**DESCRIPTION OF THE TASK**. Go through the entries below and print each one exactly.
*-*-*
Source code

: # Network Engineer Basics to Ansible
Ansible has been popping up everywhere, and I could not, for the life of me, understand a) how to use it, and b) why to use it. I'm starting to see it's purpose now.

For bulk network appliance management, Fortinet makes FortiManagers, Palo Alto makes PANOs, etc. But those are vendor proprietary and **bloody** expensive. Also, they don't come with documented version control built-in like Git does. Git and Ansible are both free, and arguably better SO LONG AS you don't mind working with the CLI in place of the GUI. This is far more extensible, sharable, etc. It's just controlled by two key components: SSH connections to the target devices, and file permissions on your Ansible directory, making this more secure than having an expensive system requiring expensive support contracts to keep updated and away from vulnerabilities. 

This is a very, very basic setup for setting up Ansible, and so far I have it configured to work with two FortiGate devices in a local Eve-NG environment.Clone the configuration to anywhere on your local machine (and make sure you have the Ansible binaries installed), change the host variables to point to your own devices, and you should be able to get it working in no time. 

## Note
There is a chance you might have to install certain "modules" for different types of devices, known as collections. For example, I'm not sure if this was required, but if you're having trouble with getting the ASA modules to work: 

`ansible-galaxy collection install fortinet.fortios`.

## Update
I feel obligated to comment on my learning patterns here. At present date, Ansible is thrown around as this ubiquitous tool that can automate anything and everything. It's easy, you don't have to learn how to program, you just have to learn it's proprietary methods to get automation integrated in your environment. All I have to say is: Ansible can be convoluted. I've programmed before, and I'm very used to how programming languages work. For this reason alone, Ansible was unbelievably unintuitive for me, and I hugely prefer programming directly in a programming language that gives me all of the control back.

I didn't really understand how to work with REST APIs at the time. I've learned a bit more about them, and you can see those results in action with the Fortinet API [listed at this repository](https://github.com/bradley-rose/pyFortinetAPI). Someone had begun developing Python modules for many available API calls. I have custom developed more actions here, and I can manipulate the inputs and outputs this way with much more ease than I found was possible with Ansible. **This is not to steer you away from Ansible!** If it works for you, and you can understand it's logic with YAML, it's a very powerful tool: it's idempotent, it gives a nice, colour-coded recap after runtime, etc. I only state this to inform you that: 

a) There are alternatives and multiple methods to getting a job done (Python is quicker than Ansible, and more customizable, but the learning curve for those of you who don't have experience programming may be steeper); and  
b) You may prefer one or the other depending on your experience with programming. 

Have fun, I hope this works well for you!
*-*-*
**SOLUTION**.
Source code

: # Network Engineer Basics to Ansible
Ansible has been popping up everywhere, and I could not, for the life of me, understand a) how to use it, and b) why to use it. I'm starting to see it's purpose now.

For bulk network appliance management, Fortinet makes FortiManagers, Palo Alto makes PANOs, etc. But those are vendor proprietary and **bloody** expensive. Also, they don't come with documented version control built-in like Git does. Git and Ansible are both free, and arguably better SO LONG AS you don't mind working with the CLI in place of the GUI. This is far more extensible, sharable, etc. It's just controlled by two key components: SSH connections to the target devices, and file permissions on your Ansible directory, making this more secure than having an expensive system requiring expensive support contracts to keep updated and away from vulnerabilities. 

This is a very, very basic setup for setting up Ansible, and so far I have it configured to work with two FortiGate devices in a local Eve-NG environment.Clone the configuration to anywhere on your local machine (and make sure you have the Ansible binaries installed), change the host variables to point to your own devices, and you should be able to get it working in no time. 

## Note
There is a chance you might have to install certain "modules" for different types of devices, known as collections. For example, I'm not sure if this was required, but if you're having trouble with getting the ASA modules to work: 

`ansible-galaxy collection install fortinet.fortios`.

## Update
I feel obligated to comment on my learning patterns here. At present date, Ansible is thrown around as this ubiquitous tool that can automate anything and everything. It's easy, you don't have to learn how to program, you just have to learn it's proprietary methods to get automation integrated in your environment. All I have to say is: Ansible can be convoluted. I've programmed before, and I'm very used to how programming languages work. For this reason alone, Ansible was unbelievably unintuitive for me, and I hugely prefer programming directly in a programming language that gives me all of the control back.

I didn't really understand how to work with REST APIs at the time. I've learned a bit more about them, and you can see those results in action with the Fortinet API [listed at this repository](https://github.com/bradley-rose/pyFortinetAPI). Someone had begun developing Python modules for many available API calls. I have custom developed more actions here, and I can manipulate the inputs and outputs this way with much more ease than I found was possible with Ansible. **This is not to steer you away from Ansible!** If it works for you, and you can understand it's logic with YAML, it's a very powerful tool: it's idempotent, it gives a nice, colour-coded recap after runtime, etc. I only state this to inform you that: 

a) There are alternatives and multiple methods to getting a job done (Python is quicker than Ansible, and more customizable, but the learning curve for those of you who don't have experience programming may be steeper); and  
b) You may prefer one or the other depending on your experience with programming. 

Have fun, I hope this works well for you!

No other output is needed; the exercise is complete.